Добавить в цитаты Настройки чтения

Страница 116 из 122



Дорвард по приказанию короля сопровождал его к герцогу, которого они застали в состоянии неистового бешенства, почти не дававшего ему возможности исполнять обязанности полководца. А между тем крепкая власть была теперь крайне необходима: помимо того, что на левом фланге, в предместье, началась ожесточенная битва, а в центре произошло нападение на главную квартиру Людовика, — третья колонна мятежников, гораздо многочисленнее двух первых, вышла из дальнего пролома в стене и, пробравшись в обход по тропинкам, через виноградники и поля, ударила по правому флангу бургундской армии. Испуганные криками: «Франция!» и «Дени Монжуа!», сливавшимися с другими: «Льеж!» и «Вепрь!», и заподозрив измену со стороны своих союзников французов, бургундцы до того растерялись, что почти не оказывали сопротивления. Между тем герцог с пеной у рта ругал и проклинал своего сюзерена и всех его присных и наконец отдал приказ стрелять во все французское, черное или белое — безразлично, лишь бы были видны рукава, которыми отличались солдаты Людовика.
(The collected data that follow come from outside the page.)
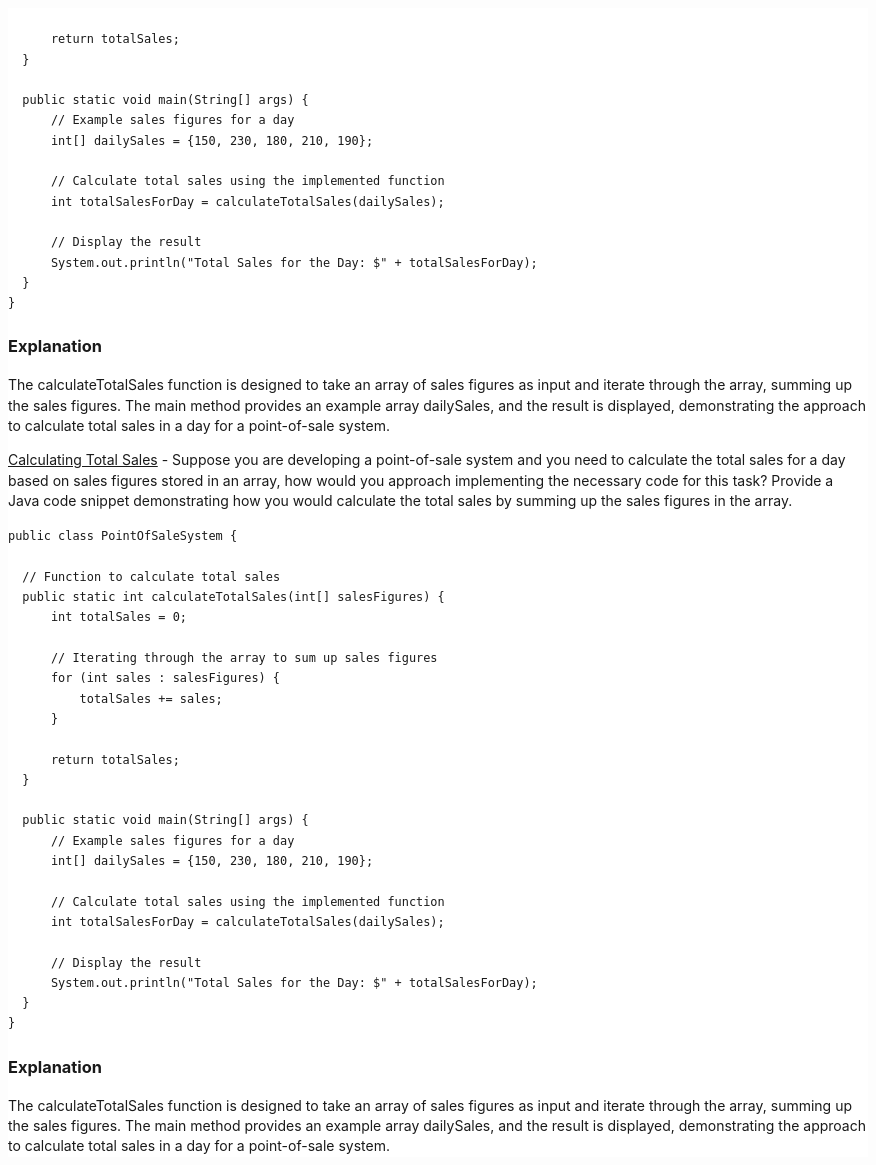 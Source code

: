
   ```

        return totalSales;
    }

    public static void main(String[] args) {
        // Example sales figures for a day
        int[] dailySales = {150, 230, 180, 210, 190};

        // Calculate total sales using the implemented function
        int totalSalesForDay = calculateTotalSales(dailySales);

        // Display the result
        System.out.println("Total Sales for the Day: $" + totalSalesForDay);
    }
}
```
### Explanation
The calculateTotalSales function is designed to take an array of sales figures as input and iterate through the array, summing up the sales figures. The main method provides an example array dailySales, and the result is displayed, demonstrating the approach to calculate total sales in a day for a point-of-sale system.

<a name="CalculateTotalSales"></a> [Calculating Total Sales](#) - Suppose you are developing a point-of-sale system and you need to calculate the total sales for a day based on sales figures stored in an array, how would you approach implementing the necessary code for this task? Provide a Java code snippet demonstrating how you would calculate the total sales by summing up the sales figures in the array.
  ```
public class PointOfSaleSystem {

    // Function to calculate total sales
    public static int calculateTotalSales(int[] salesFigures) {
        int totalSales = 0;

        // Iterating through the array to sum up sales figures
        for (int sales : salesFigures) {
            totalSales += sales;
        }

        return totalSales;
    }

    public static void main(String[] args) {
        // Example sales figures for a day
        int[] dailySales = {150, 230, 180, 210, 190};

        // Calculate total sales using the implemented function
        int totalSalesForDay = calculateTotalSales(dailySales);

        // Display the result
        System.out.println("Total Sales for the Day: $" + totalSalesForDay);
    }
}
```
### Explanation
The calculateTotalSales function is designed to take an array of sales figures as input and iterate through the array, summing up the sales figures. The main method provides an example array dailySales, and the result is displayed, demonstrating the approach to calculate total sales in a day for a point-of-sale system.

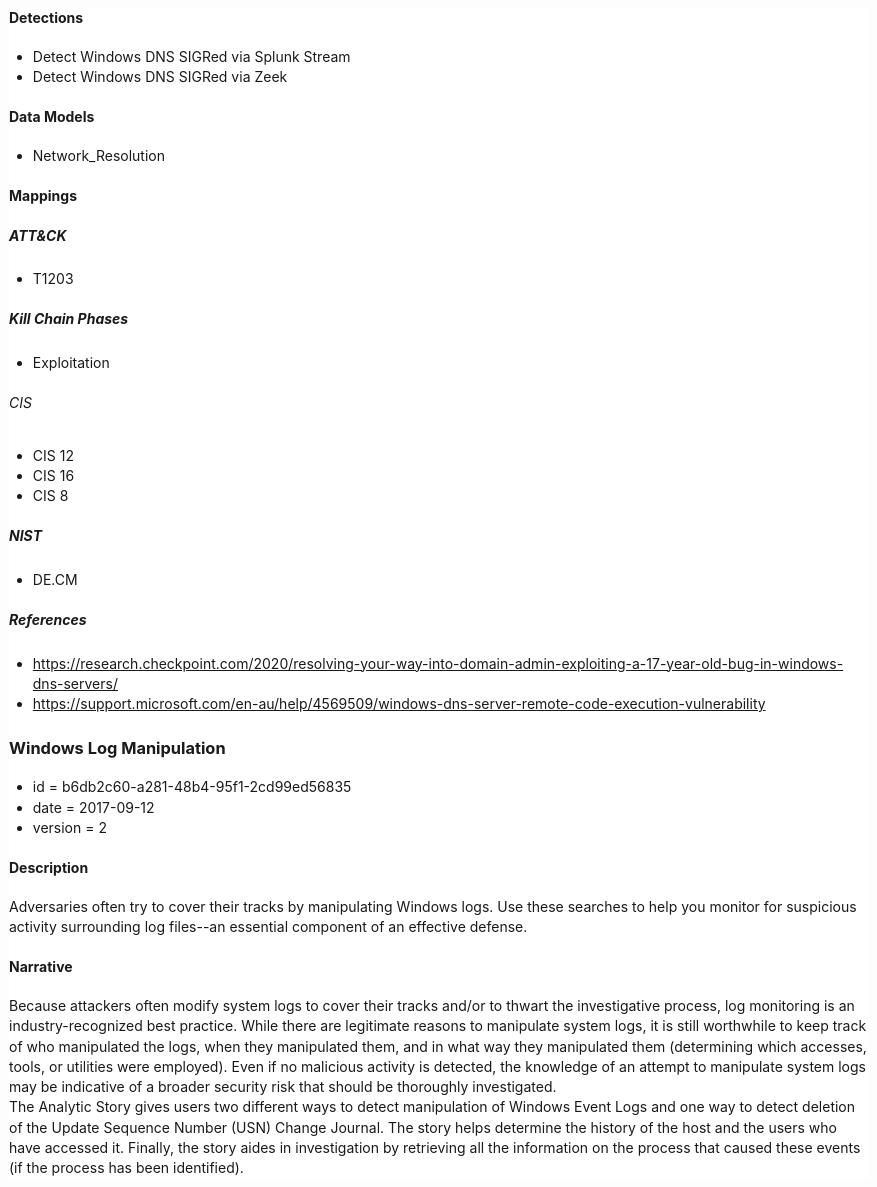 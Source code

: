 #### Detections
* Detect Windows DNS SIGRed via Splunk Stream
* Detect Windows DNS SIGRed via Zeek

#### Data Models
* Network_Resolution

#### Mappings

##### ATT&CK
* T1203

##### Kill Chain Phases
* Exploitation

###### CIS
* CIS 12
* CIS 16
* CIS 8

##### NIST
* DE.CM

##### References
* https://research.checkpoint.com/2020/resolving-your-way-into-domain-admin-exploiting-a-17-year-old-bug-in-windows-dns-servers/
* https://support.microsoft.com/en-au/help/4569509/windows-dns-server-remote-code-execution-vulnerability

### Windows Log Manipulation
* id = b6db2c60-a281-48b4-95f1-2cd99ed56835
* date = 2017-09-12
* version = 2

#### Description
Adversaries often try to cover their tracks by manipulating Windows logs. Use these searches to help you monitor for suspicious activity surrounding log files--an essential component of an effective defense.

#### Narrative
Because attackers often modify system logs to cover their tracks and/or to thwart the investigative process, log monitoring is an industry-recognized best practice. While there are legitimate reasons to manipulate system logs, it is still worthwhile to keep track of who manipulated the logs, when they manipulated them, and in what way they manipulated them (determining which accesses, tools, or utilities were employed). Even if no malicious activity is detected, the knowledge of an attempt to manipulate system logs may be indicative of a broader security risk that should be thoroughly investigated.\
The Analytic Story gives users two different ways to detect manipulation of Windows Event Logs and one way to detect deletion of the Update Sequence Number (USN) Change Journal. The story helps determine the history of the host and the users who have accessed it. Finally, the story aides in investigation by retrieving all the information on the process that caused these events (if the process has been identified).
Прибытие короля в сопровождении Меченого, Квентина и не более десятка стрелков восстановило доверие Бургундии к Франции. Д'Эмберкур, Кревкер и другие бургундские военачальники, чьи имена в то время гремели среди войска, устремились к месту действия, и, пока они собирали и двигали отряды арьергарда, куда еще не проникла паника, другие бросились в самую гущу свалки, стараясь восстановить дисциплину. И в то время как сам герцог сражался впереди, колол и рубил наряду с простыми солдатами, его армия мало-помалу была приведена в порядок и по неприятелю был открыт артиллерийский огонь. В свою очередь, и Людовик с дальновидностью истинного полководца отдавал такие точные и разумные распоряжения и делал это с таким спокойствием и самообладанием, не обращая внимания на опасность, что даже бургундские стрелки охотно исполняли его приказания.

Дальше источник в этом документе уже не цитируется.